ASSIGNED TASK. Would you retype each of the records exactly as shown?
══════════
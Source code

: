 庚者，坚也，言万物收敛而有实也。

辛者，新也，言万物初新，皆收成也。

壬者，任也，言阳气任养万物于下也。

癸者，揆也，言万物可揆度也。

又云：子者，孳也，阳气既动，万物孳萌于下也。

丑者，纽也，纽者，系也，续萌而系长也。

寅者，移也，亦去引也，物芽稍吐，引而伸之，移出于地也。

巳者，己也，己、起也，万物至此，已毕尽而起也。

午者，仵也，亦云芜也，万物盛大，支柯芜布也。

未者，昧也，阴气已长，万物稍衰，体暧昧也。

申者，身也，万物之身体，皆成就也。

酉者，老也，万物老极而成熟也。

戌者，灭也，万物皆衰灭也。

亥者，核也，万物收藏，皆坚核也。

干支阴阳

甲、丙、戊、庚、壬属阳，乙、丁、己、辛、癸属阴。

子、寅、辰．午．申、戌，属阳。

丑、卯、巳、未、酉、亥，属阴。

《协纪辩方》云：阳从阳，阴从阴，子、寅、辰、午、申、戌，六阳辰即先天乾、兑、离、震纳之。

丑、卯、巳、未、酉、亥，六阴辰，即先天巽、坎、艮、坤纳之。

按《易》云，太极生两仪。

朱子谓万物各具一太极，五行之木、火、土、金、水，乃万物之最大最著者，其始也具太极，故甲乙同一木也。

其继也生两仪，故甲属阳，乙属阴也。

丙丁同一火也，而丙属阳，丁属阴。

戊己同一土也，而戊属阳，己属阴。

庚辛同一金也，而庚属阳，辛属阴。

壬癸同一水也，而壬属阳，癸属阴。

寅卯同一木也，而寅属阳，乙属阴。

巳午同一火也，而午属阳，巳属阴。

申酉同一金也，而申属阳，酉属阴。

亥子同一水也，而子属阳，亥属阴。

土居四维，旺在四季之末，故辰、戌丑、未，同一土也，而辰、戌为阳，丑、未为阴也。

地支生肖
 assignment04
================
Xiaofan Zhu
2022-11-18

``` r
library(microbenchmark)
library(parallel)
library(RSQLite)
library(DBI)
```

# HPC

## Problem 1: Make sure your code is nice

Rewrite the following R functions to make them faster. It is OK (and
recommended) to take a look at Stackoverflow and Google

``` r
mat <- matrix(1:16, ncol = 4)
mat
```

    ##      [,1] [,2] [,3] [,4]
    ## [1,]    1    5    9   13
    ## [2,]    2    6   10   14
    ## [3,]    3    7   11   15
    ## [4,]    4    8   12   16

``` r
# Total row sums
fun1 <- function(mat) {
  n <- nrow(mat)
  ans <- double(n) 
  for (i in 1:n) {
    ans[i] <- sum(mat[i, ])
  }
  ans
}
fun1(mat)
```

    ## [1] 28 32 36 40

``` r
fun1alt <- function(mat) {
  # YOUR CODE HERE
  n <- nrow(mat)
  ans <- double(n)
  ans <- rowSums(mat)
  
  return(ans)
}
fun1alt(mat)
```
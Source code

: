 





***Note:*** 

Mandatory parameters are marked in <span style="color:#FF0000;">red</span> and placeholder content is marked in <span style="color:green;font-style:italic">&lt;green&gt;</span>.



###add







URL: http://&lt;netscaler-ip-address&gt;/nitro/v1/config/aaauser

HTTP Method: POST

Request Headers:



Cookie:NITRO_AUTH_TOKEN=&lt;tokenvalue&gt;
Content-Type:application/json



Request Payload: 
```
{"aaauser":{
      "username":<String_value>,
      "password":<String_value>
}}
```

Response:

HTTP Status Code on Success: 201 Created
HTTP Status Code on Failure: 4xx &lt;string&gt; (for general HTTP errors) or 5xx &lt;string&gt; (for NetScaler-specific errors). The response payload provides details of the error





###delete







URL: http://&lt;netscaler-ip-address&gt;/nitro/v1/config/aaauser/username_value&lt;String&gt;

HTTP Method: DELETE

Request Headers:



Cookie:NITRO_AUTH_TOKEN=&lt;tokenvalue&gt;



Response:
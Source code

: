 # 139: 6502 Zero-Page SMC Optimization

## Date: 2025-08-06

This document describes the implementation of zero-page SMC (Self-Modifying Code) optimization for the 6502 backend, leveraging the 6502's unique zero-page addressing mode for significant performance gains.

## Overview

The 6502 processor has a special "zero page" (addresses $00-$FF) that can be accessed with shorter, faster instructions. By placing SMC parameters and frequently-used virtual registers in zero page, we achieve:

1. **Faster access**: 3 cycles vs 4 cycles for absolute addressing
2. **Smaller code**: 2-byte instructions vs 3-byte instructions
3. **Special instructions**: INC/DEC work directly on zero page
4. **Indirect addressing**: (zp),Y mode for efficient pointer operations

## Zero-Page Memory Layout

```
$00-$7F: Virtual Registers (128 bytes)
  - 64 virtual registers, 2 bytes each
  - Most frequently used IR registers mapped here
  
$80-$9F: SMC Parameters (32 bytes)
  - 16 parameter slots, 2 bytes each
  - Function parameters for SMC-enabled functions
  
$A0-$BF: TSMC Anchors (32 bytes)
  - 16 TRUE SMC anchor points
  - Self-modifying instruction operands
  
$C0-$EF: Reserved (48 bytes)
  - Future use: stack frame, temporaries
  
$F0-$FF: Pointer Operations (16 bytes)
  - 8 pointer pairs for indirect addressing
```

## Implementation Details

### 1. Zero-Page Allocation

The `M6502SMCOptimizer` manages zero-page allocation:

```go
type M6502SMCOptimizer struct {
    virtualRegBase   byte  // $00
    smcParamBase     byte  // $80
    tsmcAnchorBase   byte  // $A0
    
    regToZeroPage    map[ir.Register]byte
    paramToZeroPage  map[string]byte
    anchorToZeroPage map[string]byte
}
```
══════════
WRITTEN SOLUTION.
Source code

: 庚者，坚也，言万物收敛而有实也。

辛者，新也，言万物初新，皆收成也。

壬者，任也，言阳气任养万物于下也。

癸者，揆也，言万物可揆度也。

又云：子者，孳也，阳气既动，万物孳萌于下也。

丑者，纽也，纽者，系也，续萌而系长也。

寅者，移也，亦去引也，物芽稍吐，引而伸之，移出于地也。

巳者，己也，己、起也，万物至此，已毕尽而起也。

午者，仵也，亦云芜也，万物盛大，支柯芜布也。

未者，昧也，阴气已长，万物稍衰，体暧昧也。

申者，身也，万物之身体，皆成就也。

酉者，老也，万物老极而成熟也。

戌者，灭也，万物皆衰灭也。

亥者，核也，万物收藏，皆坚核也。

干支阴阳

甲、丙、戊、庚、壬属阳，乙、丁、己、辛、癸属阴。

子、寅、辰．午．申、戌，属阳。

丑、卯、巳、未、酉、亥，属阴。

《协纪辩方》云：阳从阳，阴从阴，子、寅、辰、午、申、戌，六阳辰即先天乾、兑、离、震纳之。

丑、卯、巳、未、酉、亥，六阴辰，即先天巽、坎、艮、坤纳之。

按《易》云，太极生两仪。

朱子谓万物各具一太极，五行之木、火、土、金、水，乃万物之最大最著者，其始也具太极，故甲乙同一木也。

其继也生两仪，故甲属阳，乙属阴也。

丙丁同一火也，而丙属阳，丁属阴。

戊己同一土也，而戊属阳，己属阴。

庚辛同一金也，而庚属阳，辛属阴。

壬癸同一水也，而壬属阳，癸属阴。

寅卯同一木也，而寅属阳，乙属阴。

巳午同一火也，而午属阳，巳属阴。

申酉同一金也，而申属阳，酉属阴。

亥子同一水也，而子属阳，亥属阴。

土居四维，旺在四季之末，故辰、戌丑、未，同一土也，而辰、戌为阳，丑、未为阴也。

地支生肖
 assignment04
================
Xiaofan Zhu
2022-11-18

``` r
library(microbenchmark)
library(parallel)
library(RSQLite)
library(DBI)
```

# HPC

## Problem 1: Make sure your code is nice

Rewrite the following R functions to make them faster. It is OK (and
recommended) to take a look at Stackoverflow and Google

``` r
mat <- matrix(1:16, ncol = 4)
mat
```

    ##      [,1] [,2] [,3] [,4]
    ## [1,]    1    5    9   13
    ## [2,]    2    6   10   14
    ## [3,]    3    7   11   15
    ## [4,]    4    8   12   16

``` r
# Total row sums
fun1 <- function(mat) {
  n <- nrow(mat)
  ans <- double(n) 
  for (i in 1:n) {
    ans[i] <- sum(mat[i, ])
  }
  ans
}
fun1(mat)
```

    ## [1] 28 32 36 40

``` r
fun1alt <- function(mat) {
  # YOUR CODE HERE
  n <- nrow(mat)
  ans <- double(n)
  ans <- rowSums(mat)
  
  return(ans)
}
fun1alt(mat)
```
Source code

: 





***Note:*** 

Mandatory parameters are marked in <span style="color:#FF0000;">red</span> and placeholder content is marked in <span style="color:green;font-style:italic">&lt;green&gt;</span>.



###add







URL: http://&lt;netscaler-ip-address&gt;/nitro/v1/config/aaauser

HTTP Method: POST

Request Headers:



Cookie:NITRO_AUTH_TOKEN=&lt;tokenvalue&gt;
Content-Type:application/json



Request Payload: 
```
{"aaauser":{
      "username":<String_value>,
      "password":<String_value>
}}
```

Response:

HTTP Status Code on Success: 201 Created
HTTP Status Code on Failure: 4xx &lt;string&gt; (for general HTTP errors) or 5xx &lt;string&gt; (for NetScaler-specific errors). The response payload provides details of the error





###delete







URL: http://&lt;netscaler-ip-address&gt;/nitro/v1/config/aaauser/username_value&lt;String&gt;

HTTP Method: DELETE

Request Headers:



Cookie:NITRO_AUTH_TOKEN=&lt;tokenvalue&gt;



Response:
Source code

: # 139: 6502 Zero-Page SMC Optimization

## Date: 2025-08-06

This document describes the implementation of zero-page SMC (Self-Modifying Code) optimization for the 6502 backend, leveraging the 6502's unique zero-page addressing mode for significant performance gains.

## Overview

The 6502 processor has a special "zero page" (addresses $00-$FF) that can be accessed with shorter, faster instructions. By placing SMC parameters and frequently-used virtual registers in zero page, we achieve:

1. **Faster access**: 3 cycles vs 4 cycles for absolute addressing
2. **Smaller code**: 2-byte instructions vs 3-byte instructions
3. **Special instructions**: INC/DEC work directly on zero page
4. **Indirect addressing**: (zp),Y mode for efficient pointer operations

## Zero-Page Memory Layout

```
$00-$7F: Virtual Registers (128 bytes)
  - 64 virtual registers, 2 bytes each
  - Most frequently used IR registers mapped here
  
$80-$9F: SMC Parameters (32 bytes)
  - 16 parameter slots, 2 bytes each
  - Function parameters for SMC-enabled functions
  
$A0-$BF: TSMC Anchors (32 bytes)
  - 16 TRUE SMC anchor points
  - Self-modifying instruction operands
  
$C0-$EF: Reserved (48 bytes)
  - Future use: stack frame, temporaries
  
$F0-$FF: Pointer Operations (16 bytes)
  - 8 pointer pairs for indirect addressing
```

## Implementation Details

### 1. Zero-Page Allocation

The `M6502SMCOptimizer` manages zero-page allocation:

```go
type M6502SMCOptimizer struct {
    virtualRegBase   byte  // $00
    smcParamBase     byte  // $80
    tsmcAnchorBase   byte  // $A0
    
    regToZeroPage    map[ir.Register]byte
    paramToZeroPage  map[string]byte
    anchorToZeroPage map[string]byte
}
```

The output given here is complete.